4. Medication Burden and Readmission

Examine whether patients on more medications at discharge have higher readmission rates (polypharmacy risk).

SELECT
    CASE
        WHEN m.num_medications BETWEEN 0 AND 3 THEN '0-3 meds'
        WHEN m.num_medications BETWEEN 4 AND 7 THEN '4-7 meds'
        WHEN m.num_medications BETWEEN 8 AND 12 THEN '8-12 meds'
        ELSE '13+ meds'
    END AS medication_bucket,
    COUNT(DISTINCT a.admission_id) AS total_discharges,
    COUNT(DISTINCT r.readmission_id) AS readmissions,
    ROUND(
        COUNT(DISTINCT r.readmission_id) * 100.0
        / COUNT(DISTINCT a.admission_id), 1
    ) AS readmission_rate_pct
FROM admissions a
JOIN medications m ON a.admission_id = m.admission_id
LEFT JOIN readmissions r ON a.admission_id = r.original_admission_id
WHERE a.discharge_date IS NOT NULL
GROUP BY medication_bucket
ORDER BY medication_bucket;

Python Analysis

1. Feature Engineering

Create a modeling dataset by combining patient, admission, diagnosis, and medication data into predictive features.

import pandas as pd
import numpy as np

# Load all tables
patients = pd.read_csv('patients.csv')
admissions = pd.read_csv('admissions.csv', parse_dates=['admission_date', 'discharge_date'])
diagnoses = pd.read_csv('diagnoses.csv')
medications = pd.read_csv('medications.csv')
readmissions = pd.read_csv('readmissions.csv')

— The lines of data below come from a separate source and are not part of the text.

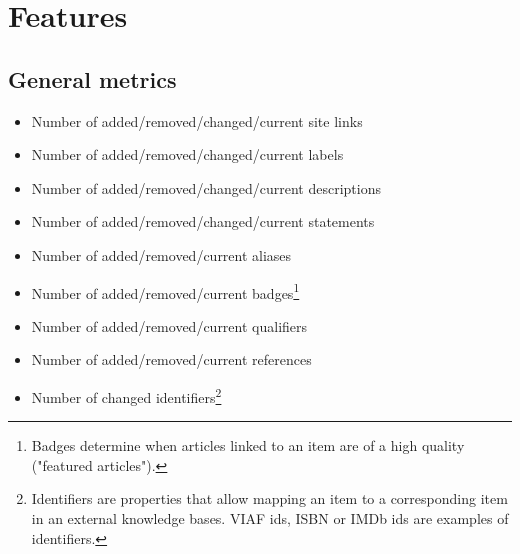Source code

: \documentclass{sig-alternate-2013}
\begin{document}
\section{Features}
\subsection{General metrics}
\begin{itemize}
\item Number of added/removed/changed/current site links
\item Number of added/removed/changed/current labels
\item Number of added/removed/changed/current descriptions
\item Number of added/removed/changed/current statements
\item Number of added/removed/current aliases
\item Number of added/removed/current badges\footnote{Badges determine when articles linked to an item are of a high quality ("featured articles").}
\item Number of added/removed/current qualifiers
\item Number of added/removed/current references
\item Number of changed identifiers\footnote{Identifiers are properties that allow mapping an item to a corresponding item in an external knowledge bases. VIAF ids, ISBN or IMDb ids are examples of identifiers.}
\end{itemize}
\end{document}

# Calculate length of stay
admissions['length_of_stay'] = (
    admissions['discharge_date'] - admissions['admission_date']
).dt.days

# Count diagnoses per admission
diag_counts = (
    diagnoses.groupby('admission_id')
    .size().reset_index(name='num_diagnoses')
)

# Get max medications per admission
med_counts = (
    medications.groupby('admission_id')['num_medications']
    .max().reset_index()
)

# Create target variable: was this admission followed by a readmission?
readmit_set = set(readmissions['original_admission_id'])
admissions['readmitted'] = admissions['admission_id'].isin(readmit_set).astype(int)

# Build feature matrix
df = (
    admissions
    .merge(patients, on='patient_id')
    .merge(diag_counts, on='admission_id', how='left')
    .merge(med_counts, on='admission_id', how='left')
)

# Fill missing values
df['num_diagnoses'] = df['num_diagnoses'].fillna(1)
df['num_medications'] = df['num_medications'].fillna(0)

# Select features
feature_cols = [
    'age', 'num_prior_admissions', 'lives_alone',
    'length_of_stay', 'num_diagnoses', 'num_medications'
]

# One-hot encode categorical features
df_model = pd.get_dummies(df[feature_cols + ['admission_type',
    'discharge_disposition', 'department', 'readmitted']],
    columns=['admission_type', 'discharge_disposition', 'department'],
    drop_first=True
)

print(f"Dataset shape: {df_model.shape}")
print(f"Readmission rate: {df_model['readmitted'].mean():.1%}")
print(f"\nFeature columns: {list(df_model.columns[:10])} ...")

2. Logistic Regression and ROC Curve

Train a logistic regression model and evaluate its discriminative ability using AUC-ROC.

from sklearn.model_selection import train_test_split
from sklearn.linear_model import LogisticRegression
from sklearn.metrics import roc_curve, roc_auc_score, classification_report
from sklearn.preprocessing import StandardScaler
import matplotlib.pyplot as plt

# Separate features and target
X = df_model.drop('readmitted', axis=1)
y = df_model['readmitted']

# Split data
X_train, X_test, y_train, y_test = train_test_split(
    X, y, test_size=0.25, random_state=42, stratify=y
)

# Scale features
scaler = StandardScaler()
X_train_scaled = scaler.fit_transform(X_train)
X_test_scaled = scaler.transform(X_test)

# Train logistic regression
model = LogisticRegression(max_iter=1000, class_weight='balanced', random_state=42)
model.fit(X_train_scaled, y_train)

# Predict probabilities
y_prob = model.predict_proba(X_test_scaled)[:, 1]

# ROC Curve
fpr, tpr, thresholds = roc_curve(y_test, y_prob)
auc_score = roc_auc_score(y_test, y_prob)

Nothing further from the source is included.